**AIM OF THE TASK**
Each line of the data below holding the word "Advanced" must be copied.

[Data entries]
————————

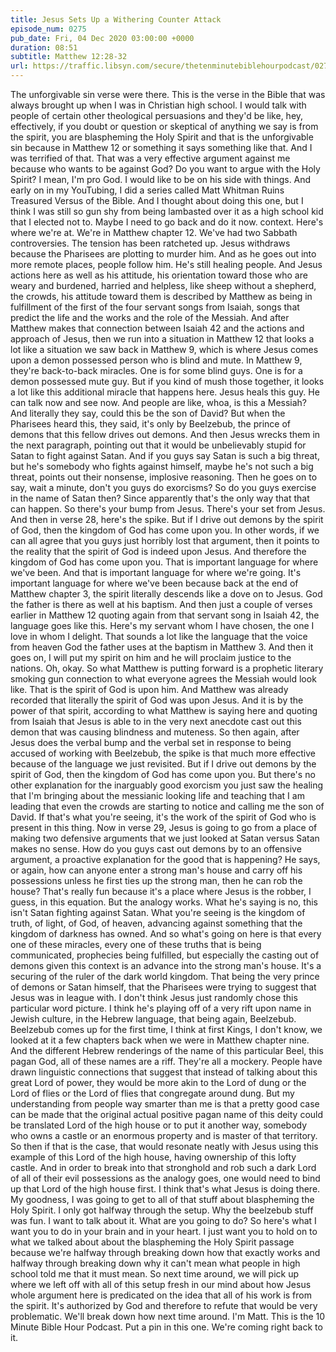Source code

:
 ```yaml
---
title: Jesus Sets Up a Withering Counter Attack
episode_num: 0275
pub_date: Fri, 04 Dec 2020 03:00:00 +0000
duration: 08:51
subtitle: Matthew 12:28-32
url: https://traffic.libsyn.com/secure/thetenminutebiblehourpodcast/0275_-_Jesus_Sets_Up_a_Withering_Counter_Attack.mp3
---
```


 The unforgivable sin verse were there. This is the verse in the Bible that was always brought up when I was in Christian high school. I would talk with people of certain other theological persuasions and they'd be like, hey, effectively, if you doubt or question or skeptical of anything we say is from the spirit, you are blaspheming the Holy Spirit and that is the unforgivable sin because in Matthew 12 or something it says something like that. And I was terrified of that. That was a very effective argument against me because who wants to be against God? Do you want to argue with the Holy Spirit? I mean, I'm pro God. I would like to be on his side with things. And early on in my YouTubing, I did a series called Matt Whitman Ruins Treasured Versus of the Bible. And I thought about doing this one, but I think I was still so gun shy from being lambasted over it as a high school kid that I elected not to. Maybe I need to go back and do it now. context. Here's where we're at. We're in Matthew chapter 12. We've had two Sabbath controversies. The tension has been ratcheted up. Jesus withdraws because the Pharisees are plotting to murder him. And as he goes out into more remote places, people follow him. He's still healing people. And Jesus actions here as well as his attitude, his orientation toward those who are weary and burdened, harried and helpless, like sheep without a shepherd, the crowds, his attitude toward them is described by Matthew as being in fulfillment of the first of the four servant songs from Isaiah, songs that predict the life and the works and the role of the Messiah. And after Matthew makes that connection between Isaiah 42 and the actions and approach of Jesus, then we run into a situation in Matthew 12 that looks a lot like a situation we saw back in Matthew 9, which is where Jesus comes upon a demon possessed person who is blind and mute. In Matthew 9, they're back-to-back miracles. One is for some blind guys. One is for a demon possessed mute guy. But if you kind of mush those together, it looks a lot like this additional miracle that happens here. Jesus heals this guy. He can talk now and see now. And people are like, whoa, is this a Messiah? And literally they say, could this be the son of David? But when the Pharisees heard this, they said, it's only by Beelzebub, the prince of demons that this fellow drives out demons. And then Jesus wrecks them in the next paragraph, pointing out that it would be unbelievably stupid for Satan to fight against Satan. And if you guys say Satan is such a big threat, but he's somebody who fights against himself, maybe he's not such a big threat, points out their nonsense, implosive reasoning. Then he goes on to say, wait a minute, don't you guys do exorcisms? So do you guys exercise in the name of Satan then? Since apparently that's the only way that that can happen. So there's your bump from Jesus. There's your set from Jesus. And then in verse 28, here's the spike. But if I drive out demons by the spirit of God, then the kingdom of God has come upon you. In other words, if we can all agree that you guys just horribly lost that argument, then it points to the reality that the spirit of God is indeed upon Jesus. And therefore the kingdom of God has come upon you. That is important language for where we've been. And that is important language for where we're going. It's important language for where we've been because back at the end of Matthew chapter 3, the spirit literally descends like a dove on to Jesus. God the father is there as well at his baptism. And then just a couple of verses earlier in Matthew 12 quoting again from that servant song in Isaiah 42, the language goes like this. Here's my servant whom I have chosen, the one I love in whom I delight. That sounds a lot like the language that the voice from heaven God the father uses at the baptism in Matthew 3. And then it goes on, I will put my spirit on him and he will proclaim justice to the nations. Oh, okay. So what Matthew is putting forward is a prophetic literary smoking gun connection to what everyone agrees the Messiah would look like. That is the spirit of God is upon him. And Matthew was already recorded that literally the spirit of God was upon Jesus. And it is by the power of that spirit, according to what Matthew is saying here and quoting from Isaiah that Jesus is able to in the very next anecdote cast out this demon that was causing blindness and muteness. So then again, after Jesus does the verbal bump and the verbal set in response to being accused of working with Beelzebub, the spike is that much more effective because of the language we just revisited. But if I drive out demons by the spirit of God, then the kingdom of God has come upon you. But there's no other explanation for the inarguably good exorcism you just saw the healing that I'm bringing about the messianic looking life and teaching that I am leading that even the crowds are starting to notice and calling me the son of David. If that's what you're seeing, it's the work of the spirit of God who is present in this thing. Now in verse 29, Jesus is going to go from a place of making two defensive arguments that we just looked at Satan versus Satan makes no sense. How do you guys cast out demons by to an offensive argument, a proactive explanation for the good that is happening? He says, or again, how can anyone enter a strong man's house and carry off his possessions unless he first ties up the strong man, then he can rob the house? That's really fun because it's a place where Jesus is the robber, I guess, in this equation. But the analogy works. What he's saying is no, this isn't Satan fighting against Satan. What you're seeing is the kingdom of truth, of light, of God, of heaven, advancing against something that the kingdom of darkness has owned. And so what's going on here is that every one of these miracles, every one of these truths that is being communicated, prophecies being fulfilled, but especially the casting out of demons given this context is an advance into the strong man's house. It's a securing of the ruler of the dark world kingdom. That being the very prince of demons or Satan himself, that the Pharisees were trying to suggest that Jesus was in league with. I don't think Jesus just randomly chose this particular word picture. I think he's playing off of a very rift upon name in Jewish culture, in the Hebrew language, that being again, Beelzebub. Beelzebub comes up for the first time, I think at first Kings, I don't know, we looked at it a few chapters back when we were in Matthew chapter nine. And the different Hebrew renderings of the name of this particular Beel, this pagan God, all of these names are a riff. They're all a mockery. People have drawn linguistic connections that suggest that instead of talking about this great Lord of power, they would be more akin to the Lord of dung or the Lord of flies or the Lord of flies that congregate around dung. But my understanding from people way smarter than me is that a pretty good case can be made that the original actual positive pagan name of this deity could be translated Lord of the high house or to put it another way, somebody who owns a castle or an enormous property and is master of that territory. So then if that is the case, that would resonate neatly with Jesus using this example of this Lord of the high house, having ownership of this lofty castle. And in order to break into that stronghold and rob such a dark Lord of all of their evil possessions as the analogy goes, one would need to bind up that Lord of the high house first. I think that's what Jesus is doing there. My goodness, I was going to get to all of that stuff about blaspheming the Holy Spirit. I only got halfway through the setup. Why the beelzebub stuff was fun. I want to talk about it. What are you going to do? So here's what I want you to do in your brain and in your heart. I just want you to hold on to what we talked about about the blaspheming the Holy Spirit passage because we're halfway through breaking down how that exactly works and halfway through breaking down why it can't mean what people in high school told me that it must mean. So next time around, we will pick up where we left off with all of this setup fresh in our mind about how Jesus whole argument here is predicated on the idea that all of his work is from the spirit. It's authorized by God and therefore to refute that would be very problematic. We'll break down how next time around. I'm Matt. This is the 10 Minute Bible Hour Podcast. Put a pin in this one. We're coming right back to it.
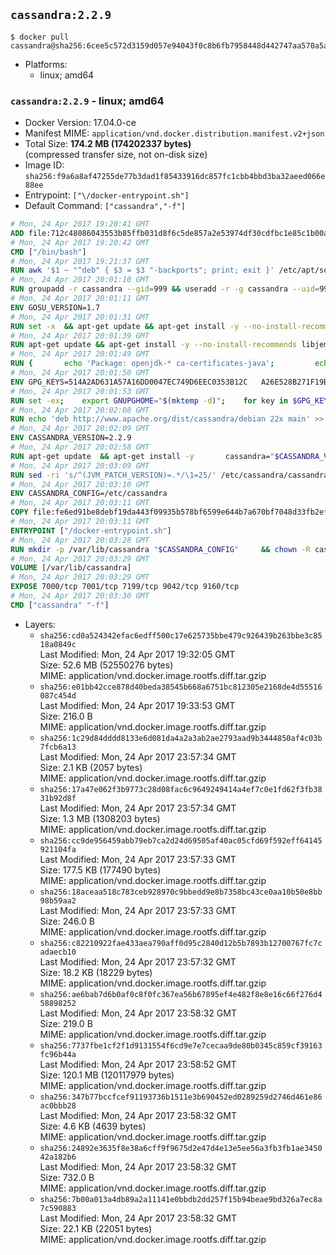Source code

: ## `cassandra:2.2.9`

```console
$ docker pull cassandra@sha256:6cee5c572d3159d057e94043f0c8b6fb7958448d442747aa570a5aab2f002297
```

-	Platforms:
	-	linux; amd64

### `cassandra:2.2.9` - linux; amd64

-	Docker Version: 17.04.0-ce
-	Manifest MIME: `application/vnd.docker.distribution.manifest.v2+json`
-	Total Size: **174.2 MB (174202337 bytes)**  
	(compressed transfer size, not on-disk size)
-	Image ID: `sha256:f9a6a8af47255de77b3dad1f85433916dc857fc1cbb4bbd3ba32aeed066e88ee`
-	Entrypoint: `["\/docker-entrypoint.sh"]`
-	Default Command: `["cassandra","-f"]`

```dockerfile
# Mon, 24 Apr 2017 19:20:41 GMT
ADD file:712c48086043553b85ffb031d8f6c5de857a2e53974df30cdfbc1e85c1b00a25 in / 
# Mon, 24 Apr 2017 19:20:42 GMT
CMD ["/bin/bash"]
# Mon, 24 Apr 2017 19:21:37 GMT
RUN awk '$1 ~ "^deb" { $3 = $3 "-backports"; print; exit }' /etc/apt/sources.list > /etc/apt/sources.list.d/backports.list
# Mon, 24 Apr 2017 20:01:10 GMT
RUN groupadd -r cassandra --gid=999 && useradd -r -g cassandra --uid=999 cassandra
# Mon, 24 Apr 2017 20:01:11 GMT
ENV GOSU_VERSION=1.7
# Mon, 24 Apr 2017 20:01:31 GMT
RUN set -x 	&& apt-get update && apt-get install -y --no-install-recommends ca-certificates wget && rm -rf /var/lib/apt/lists/* 	&& wget -O /usr/local/bin/gosu "https://github.com/tianon/gosu/releases/download/$GOSU_VERSION/gosu-$(dpkg --print-architecture)" 	&& wget -O /usr/local/bin/gosu.asc "https://github.com/tianon/gosu/releases/download/$GOSU_VERSION/gosu-$(dpkg --print-architecture).asc" 	&& export GNUPGHOME="$(mktemp -d)" 	&& gpg --keyserver ha.pool.sks-keyservers.net --recv-keys B42F6819007F00F88E364FD4036A9C25BF357DD4 	&& gpg --batch --verify /usr/local/bin/gosu.asc /usr/local/bin/gosu 	&& rm -r "$GNUPGHOME" /usr/local/bin/gosu.asc 	&& chmod +x /usr/local/bin/gosu 	&& gosu nobody true 	&& apt-get purge -y --auto-remove ca-certificates wget
# Mon, 24 Apr 2017 20:01:39 GMT
RUN apt-get update && apt-get install -y --no-install-recommends libjemalloc1 && rm -rf /var/lib/apt/lists/*
# Mon, 24 Apr 2017 20:01:49 GMT
RUN { 		echo 'Package: openjdk-* ca-certificates-java'; 		echo 'Pin: release n=*-backports'; 		echo 'Pin-Priority: 990'; 	} > /etc/apt/preferences.d/java-backports
# Mon, 24 Apr 2017 20:01:50 GMT
ENV GPG_KEYS=514A2AD631A57A16DD0047EC749D6EEC0353B12C 	A26E528B271F19B9E5D8E19EA278B781FE4B2BDA
# Mon, 24 Apr 2017 20:01:53 GMT
RUN set -ex; 	export GNUPGHOME="$(mktemp -d)"; 	for key in $GPG_KEYS; do 		gpg --keyserver ha.pool.sks-keyservers.net --recv-keys "$key"; 	done; 	gpg --export $GPG_KEYS > /etc/apt/trusted.gpg.d/cassandra.gpg; 	rm -r "$GNUPGHOME"; 	apt-key list
# Mon, 24 Apr 2017 20:02:08 GMT
RUN echo 'deb http://www.apache.org/dist/cassandra/debian 22x main' >> /etc/apt/sources.list.d/cassandra.list
# Mon, 24 Apr 2017 20:02:09 GMT
ENV CASSANDRA_VERSION=2.2.9
# Mon, 24 Apr 2017 20:02:58 GMT
RUN apt-get update 	&& apt-get install -y 		cassandra="$CASSANDRA_VERSION" 		cassandra-tools="$CASSANDRA_VERSION" 	&& rm -rf /var/lib/apt/lists/*
# Mon, 24 Apr 2017 20:03:09 GMT
RUN sed -ri 's/^(JVM_PATCH_VERSION)=.*/\1=25/' /etc/cassandra/cassandra-env.sh
# Mon, 24 Apr 2017 20:03:10 GMT
ENV CASSANDRA_CONFIG=/etc/cassandra
# Mon, 24 Apr 2017 20:03:11 GMT
COPY file:fe6ed91be8debf19da443f09935b578bf6599e644b7a670bf7048d33fb2efa9e in /docker-entrypoint.sh 
# Mon, 24 Apr 2017 20:03:11 GMT
ENTRYPOINT ["/docker-entrypoint.sh"]
# Mon, 24 Apr 2017 20:03:28 GMT
RUN mkdir -p /var/lib/cassandra "$CASSANDRA_CONFIG" 	&& chown -R cassandra:cassandra /var/lib/cassandra "$CASSANDRA_CONFIG" 	&& chmod 777 /var/lib/cassandra "$CASSANDRA_CONFIG"
# Mon, 24 Apr 2017 20:03:29 GMT
VOLUME [/var/lib/cassandra]
# Mon, 24 Apr 2017 20:03:29 GMT
EXPOSE 7000/tcp 7001/tcp 7199/tcp 9042/tcp 9160/tcp
# Mon, 24 Apr 2017 20:03:30 GMT
CMD ["cassandra" "-f"]
```

-	Layers:
	-	`sha256:cd0a524342efac6edff500c17e625735bbe479c926439b263bbe3c8518a0849c`  
		Last Modified: Mon, 24 Apr 2017 19:32:05 GMT  
		Size: 52.6 MB (52550276 bytes)  
		MIME: application/vnd.docker.image.rootfs.diff.tar.gzip
	-	`sha256:e01bb42cce878d40beda38545b668a6751bc812305e2168de4d55516087c454d`  
		Last Modified: Mon, 24 Apr 2017 19:33:53 GMT  
		Size: 216.0 B  
		MIME: application/vnd.docker.image.rootfs.diff.tar.gzip
	-	`sha256:1c29d84dddd8133e6d081da4a2a3ab2ae2793aad9b3444850af4c03b7fcb6a13`  
		Last Modified: Mon, 24 Apr 2017 23:57:34 GMT  
		Size: 2.1 KB (2057 bytes)  
		MIME: application/vnd.docker.image.rootfs.diff.tar.gzip
	-	`sha256:17a47e062f3b9773c28d08fac6c9649249414a4ef7c0e1fd62f3fb3831b92d8f`  
		Last Modified: Mon, 24 Apr 2017 23:57:34 GMT  
		Size: 1.3 MB (1308203 bytes)  
		MIME: application/vnd.docker.image.rootfs.diff.tar.gzip
	-	`sha256:cc9de956459abb79eb7ca2d24d69505af40ac05cfd69f592eff64145921104fa`  
		Last Modified: Mon, 24 Apr 2017 23:57:33 GMT  
		Size: 177.5 KB (177490 bytes)  
		MIME: application/vnd.docker.image.rootfs.diff.tar.gzip
	-	`sha256:18aceaa518c783ceb928970c9bbedd9e8b7358bc43ce0aa10b50e8bb98b59aa2`  
		Last Modified: Mon, 24 Apr 2017 23:57:33 GMT  
		Size: 246.0 B  
		MIME: application/vnd.docker.image.rootfs.diff.tar.gzip
	-	`sha256:c82210922fae433aea790aff0d95c2840d12b5b7893b12700767fc7cadaecb10`  
		Last Modified: Mon, 24 Apr 2017 23:57:32 GMT  
		Size: 18.2 KB (18229 bytes)  
		MIME: application/vnd.docker.image.rootfs.diff.tar.gzip
	-	`sha256:ae6bab7d6b0af0c8f0fc367ea56b67895ef4e482f8e8e16c66f276d458898252`  
		Last Modified: Mon, 24 Apr 2017 23:58:32 GMT  
		Size: 219.0 B  
		MIME: application/vnd.docker.image.rootfs.diff.tar.gzip
	-	`sha256:7737fbe1cf2f1d9131554f6cd9e7e7cecaa9de80b0345c859cf39163fc96b44a`  
		Last Modified: Mon, 24 Apr 2017 23:58:52 GMT  
		Size: 120.1 MB (120117979 bytes)  
		MIME: application/vnd.docker.image.rootfs.diff.tar.gzip
	-	`sha256:347b77bccfcef91193736b1511e3b690452ed0289259d2746d461e86ac0bbb28`  
		Last Modified: Mon, 24 Apr 2017 23:58:32 GMT  
		Size: 4.6 KB (4639 bytes)  
		MIME: application/vnd.docker.image.rootfs.diff.tar.gzip
	-	`sha256:24892e3635f8e38a6cff9f9675d2e47d4e13e5ee56a3fb3fb1ae345042a182b6`  
		Last Modified: Mon, 24 Apr 2017 23:58:32 GMT  
		Size: 732.0 B  
		MIME: application/vnd.docker.image.rootfs.diff.tar.gzip
	-	`sha256:7b00a013a4db89a2a11141e0bbdb2dd257f15b94beae9bd326a7ec8a7c590883`  
		Last Modified: Mon, 24 Apr 2017 23:58:32 GMT  
		Size: 22.1 KB (22051 bytes)  
		MIME: application/vnd.docker.image.rootfs.diff.tar.gzip
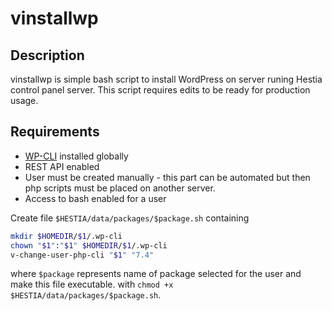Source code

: # vinstallwp

## Description
vinstallwp is simple bash script to install WordPress on server runing Hestia control panel server. This script requires edits to be ready for production usage.
## Requirements
- [WP-CLI](https://wp-cli.org/) installed globally
- REST API enabled
- User must be created manually - this part can be automated but then php scripts must be placed on another server.
- Access to bash enabled for a user

Create file `$HESTIA/data/packages/$package.sh` containing
```bash
mkdir $HOMEDIR/$1/.wp-cli
chown "$1":"$1" $HOMEDIR/$1/.wp-cli
v-change-user-php-cli "$1" "7.4"
```
where `$package` represents name of package selected for the user and make this file executable. with `chmod +x $HESTIA/data/packages/$package.sh`.


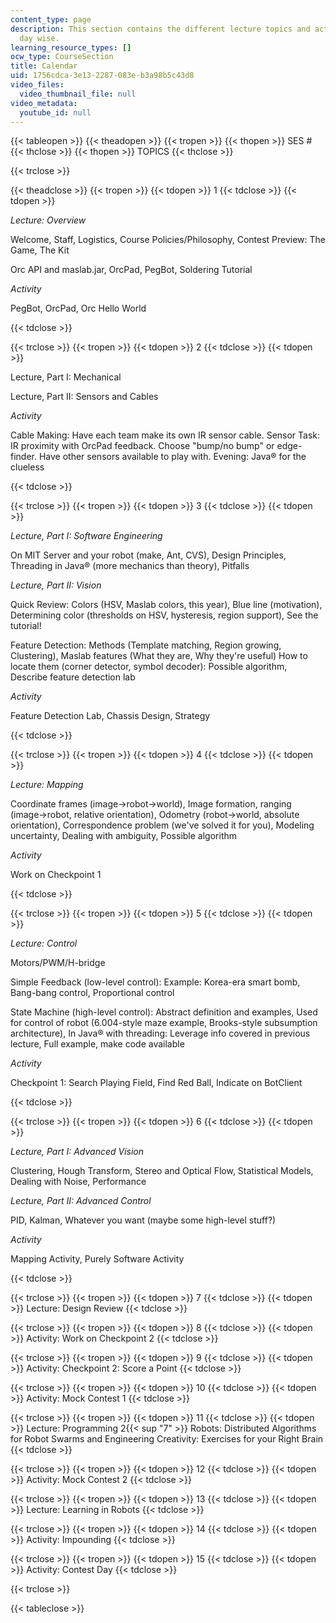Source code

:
 ```yaml
---
content_type: page
description: This section contains the different lecture topics and activities taught
  day wise.
learning_resource_types: []
ocw_type: CourseSection
title: Calendar
uid: 1756cdca-3e13-2287-083e-b3a98b5c43d8
video_files:
  video_thumbnail_file: null
video_metadata:
  youtube_id: null
---
```


{{< tableopen >}}
{{< theadopen >}}
{{< tropen >}}
{{< thopen >}}
SES #
{{< thclose >}}
{{< thopen >}}
TOPICS
{{< thclose >}}

{{< trclose >}}

{{< theadclose >}}
{{< tropen >}}
{{< tdopen >}}
1
{{< tdclose >}}
{{< tdopen >}}


_Lecture: Overview_

Welcome, Staff, Logistics, Course Policies/Philosophy, Contest Preview: The Game, The Kit

Orc API and maslab.jar, OrcPad, PegBot, Soldering Tutorial

_Activity_

PegBot, OrcPad, Orc Hello World


{{< tdclose >}}

{{< trclose >}}
{{< tropen >}}
{{< tdopen >}}
2
{{< tdclose >}}
{{< tdopen >}}


Lecture, Part I: Mechanical

Lecture, Part II: Sensors and Cables

_Activity_

Cable Making: Have each team make its own IR sensor cable. Sensor Task: IR proximity with OrcPad feedback. Choose "bump/no bump" or edge-finder. Have other sensors available to play with. Evening: Java® for the clueless


{{< tdclose >}}

{{< trclose >}}
{{< tropen >}}
{{< tdopen >}}
3
{{< tdclose >}}
{{< tdopen >}}


_Lecture, Part I: Software Engineering_

On MIT Server and your robot (make, Ant, CVS), Design Principles, Threading in Java® (more mechanics than theory), Pitfalls

_Lecture, Part II: Vision_

Quick Review: Colors (HSV, Maslab colors, this year), Blue line (motivation), Determining color (thresholds on HSV, hysteresis, region support), See the tutorial!

Feature Detection: Methods (Template matching, Region growing, Clustering), Maslab features (What they are, Why they're useful) How to locate them (corner detector, symbol decoder): Possible algorithm, Describe feature detection lab

_Activity_

Feature Detection Lab, Chassis Design, Strategy


{{< tdclose >}}

{{< trclose >}}
{{< tropen >}}
{{< tdopen >}}
4
{{< tdclose >}}
{{< tdopen >}}


_Lecture: Mapping_

Coordinate frames (image->robot->world), Image formation, ranging (image->robot, relative orientation), Odometry (robot->world, absolute orientation), Correspondence problem (we've solved it for you), Modeling uncertainty, Dealing with ambiguity, Possible algorithm

_Activity_

Work on Checkpoint 1


{{< tdclose >}}

{{< trclose >}}
{{< tropen >}}
{{< tdopen >}}
5
{{< tdclose >}}
{{< tdopen >}}


_Lecture: Control_

Motors/PWM/H-bridge

Simple Feedback (low-level control): Example: Korea-era smart bomb, Bang-bang control, Proportional control

State Machine (high-level control): Abstract definition and examples, Used for control of robot (6.004-style maze example, Brooks-style subsumption architecture), In Java® with threading: Leverage info covered in previous lecture, Full example, make code available

_Activity_

Checkpoint 1: Search Playing Field, Find Red Ball, Indicate on BotClient


{{< tdclose >}}

{{< trclose >}}
{{< tropen >}}
{{< tdopen >}}
6
{{< tdclose >}}
{{< tdopen >}}


_Lecture, Part I: Advanced Vision_

Clustering, Hough Transform, Stereo and Optical Flow, Statistical Models, Dealing with Noise, Performance

_Lecture, Part II: Advanced Control_

PID, Kalman, Whatever you want (maybe some high-level stuff?)

_Activity_

Mapping Activity, Purely Software Activity


{{< tdclose >}}

{{< trclose >}}
{{< tropen >}}
{{< tdopen >}}
7
{{< tdclose >}}
{{< tdopen >}}
Lecture: Design Review
{{< tdclose >}}

{{< trclose >}}
{{< tropen >}}
{{< tdopen >}}
8
{{< tdclose >}}
{{< tdopen >}}
Activity: Work on Checkpoint 2
{{< tdclose >}}

{{< trclose >}}
{{< tropen >}}
{{< tdopen >}}
9
{{< tdclose >}}
{{< tdopen >}}
Activity: Checkpoint 2: Score a Point
{{< tdclose >}}

{{< trclose >}}
{{< tropen >}}
{{< tdopen >}}
10
{{< tdclose >}}
{{< tdopen >}}
Activity: Mock Contest 1
{{< tdclose >}}

{{< trclose >}}
{{< tropen >}}
{{< tdopen >}}
11
{{< tdclose >}}
{{< tdopen >}}
Lecture: Programming 2{{< sup "7" >}} Robots: Distributed Algorithms for Robot Swarms and Engineering Creativity: Exercises for your Right Brain
{{< tdclose >}}

{{< trclose >}}
{{< tropen >}}
{{< tdopen >}}
12
{{< tdclose >}}
{{< tdopen >}}
Activity: Mock Contest 2
{{< tdclose >}}

{{< trclose >}}
{{< tropen >}}
{{< tdopen >}}
13
{{< tdclose >}}
{{< tdopen >}}
Lecture: Learning in Robots
{{< tdclose >}}

{{< trclose >}}
{{< tropen >}}
{{< tdopen >}}
14
{{< tdclose >}}
{{< tdopen >}}
Activity: Impounding
{{< tdclose >}}

{{< trclose >}}
{{< tropen >}}
{{< tdopen >}}
15
{{< tdclose >}}
{{< tdopen >}}
Activity: Contest Day
{{< tdclose >}}

{{< trclose >}}

{{< tableclose >}}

————————

**EXERCISE OUTPUT**
_Lecture, Part I: Advanced Vision_
_Lecture, Part II: Advanced Control_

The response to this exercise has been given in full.